===== SUPPLIED ENTRIES =====

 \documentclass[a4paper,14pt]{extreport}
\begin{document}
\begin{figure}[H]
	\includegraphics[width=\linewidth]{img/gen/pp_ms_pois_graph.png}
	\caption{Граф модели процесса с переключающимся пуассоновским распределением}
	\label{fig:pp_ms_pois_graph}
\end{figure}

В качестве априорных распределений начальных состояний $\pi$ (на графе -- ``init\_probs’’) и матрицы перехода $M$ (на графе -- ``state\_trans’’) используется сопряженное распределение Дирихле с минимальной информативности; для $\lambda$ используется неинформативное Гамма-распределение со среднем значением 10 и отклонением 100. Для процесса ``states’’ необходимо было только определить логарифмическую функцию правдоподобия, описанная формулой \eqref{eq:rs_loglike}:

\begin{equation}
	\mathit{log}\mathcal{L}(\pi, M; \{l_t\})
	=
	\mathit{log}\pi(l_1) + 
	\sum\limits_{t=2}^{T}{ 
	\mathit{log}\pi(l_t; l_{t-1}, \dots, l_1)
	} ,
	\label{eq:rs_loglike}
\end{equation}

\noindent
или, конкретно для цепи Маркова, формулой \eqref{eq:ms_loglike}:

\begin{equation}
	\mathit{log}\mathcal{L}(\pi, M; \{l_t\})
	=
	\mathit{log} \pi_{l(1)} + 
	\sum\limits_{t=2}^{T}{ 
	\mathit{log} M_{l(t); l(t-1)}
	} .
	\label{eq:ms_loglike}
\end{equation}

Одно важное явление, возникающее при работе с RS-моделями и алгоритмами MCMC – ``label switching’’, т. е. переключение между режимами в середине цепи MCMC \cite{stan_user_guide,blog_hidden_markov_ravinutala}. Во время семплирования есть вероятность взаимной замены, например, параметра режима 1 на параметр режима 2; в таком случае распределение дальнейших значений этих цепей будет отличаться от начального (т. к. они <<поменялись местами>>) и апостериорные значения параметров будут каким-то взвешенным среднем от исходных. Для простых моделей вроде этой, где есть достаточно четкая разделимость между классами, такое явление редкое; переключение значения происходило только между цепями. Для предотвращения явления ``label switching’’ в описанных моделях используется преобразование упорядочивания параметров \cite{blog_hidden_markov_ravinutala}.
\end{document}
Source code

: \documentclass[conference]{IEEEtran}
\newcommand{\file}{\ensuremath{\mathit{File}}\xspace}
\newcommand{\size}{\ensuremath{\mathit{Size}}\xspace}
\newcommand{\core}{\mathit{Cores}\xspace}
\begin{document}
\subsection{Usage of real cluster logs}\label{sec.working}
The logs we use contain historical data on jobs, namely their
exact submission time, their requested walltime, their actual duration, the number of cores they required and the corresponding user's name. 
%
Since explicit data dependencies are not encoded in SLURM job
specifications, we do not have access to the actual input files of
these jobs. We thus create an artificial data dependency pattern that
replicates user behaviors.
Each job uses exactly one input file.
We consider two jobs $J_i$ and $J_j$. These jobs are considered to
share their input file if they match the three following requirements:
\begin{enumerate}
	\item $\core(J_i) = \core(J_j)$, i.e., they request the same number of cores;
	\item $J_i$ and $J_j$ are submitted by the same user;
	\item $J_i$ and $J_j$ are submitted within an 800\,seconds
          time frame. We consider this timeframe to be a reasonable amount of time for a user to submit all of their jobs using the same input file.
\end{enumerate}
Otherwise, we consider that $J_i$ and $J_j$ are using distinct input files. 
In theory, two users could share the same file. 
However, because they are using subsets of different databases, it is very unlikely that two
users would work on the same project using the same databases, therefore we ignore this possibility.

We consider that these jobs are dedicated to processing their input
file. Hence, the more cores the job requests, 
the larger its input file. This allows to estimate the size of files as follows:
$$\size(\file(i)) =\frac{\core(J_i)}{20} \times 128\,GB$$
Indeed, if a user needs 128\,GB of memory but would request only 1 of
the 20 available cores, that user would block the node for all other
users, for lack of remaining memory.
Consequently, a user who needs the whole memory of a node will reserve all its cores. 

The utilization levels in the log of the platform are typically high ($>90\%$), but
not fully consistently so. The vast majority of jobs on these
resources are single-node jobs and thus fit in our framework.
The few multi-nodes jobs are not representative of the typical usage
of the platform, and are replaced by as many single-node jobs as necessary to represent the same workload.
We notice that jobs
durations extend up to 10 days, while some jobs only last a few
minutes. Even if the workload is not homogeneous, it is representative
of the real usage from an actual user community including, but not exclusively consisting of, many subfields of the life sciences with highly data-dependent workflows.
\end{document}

=====

#### EXERCISE DIRECTIONS
Which of the lines above hold the string "actual"? Copy each one.

#### EXERCISE OUTPUT
exact submission time, their requested walltime, their actual duration, the number of cores they required and the corresponding user's name. 
specifications, we do not have access to the actual input files of
of the real usage from an actual user community including, but not exclusively consisting of, many subfields of the life sciences with highly data-dependent workflows.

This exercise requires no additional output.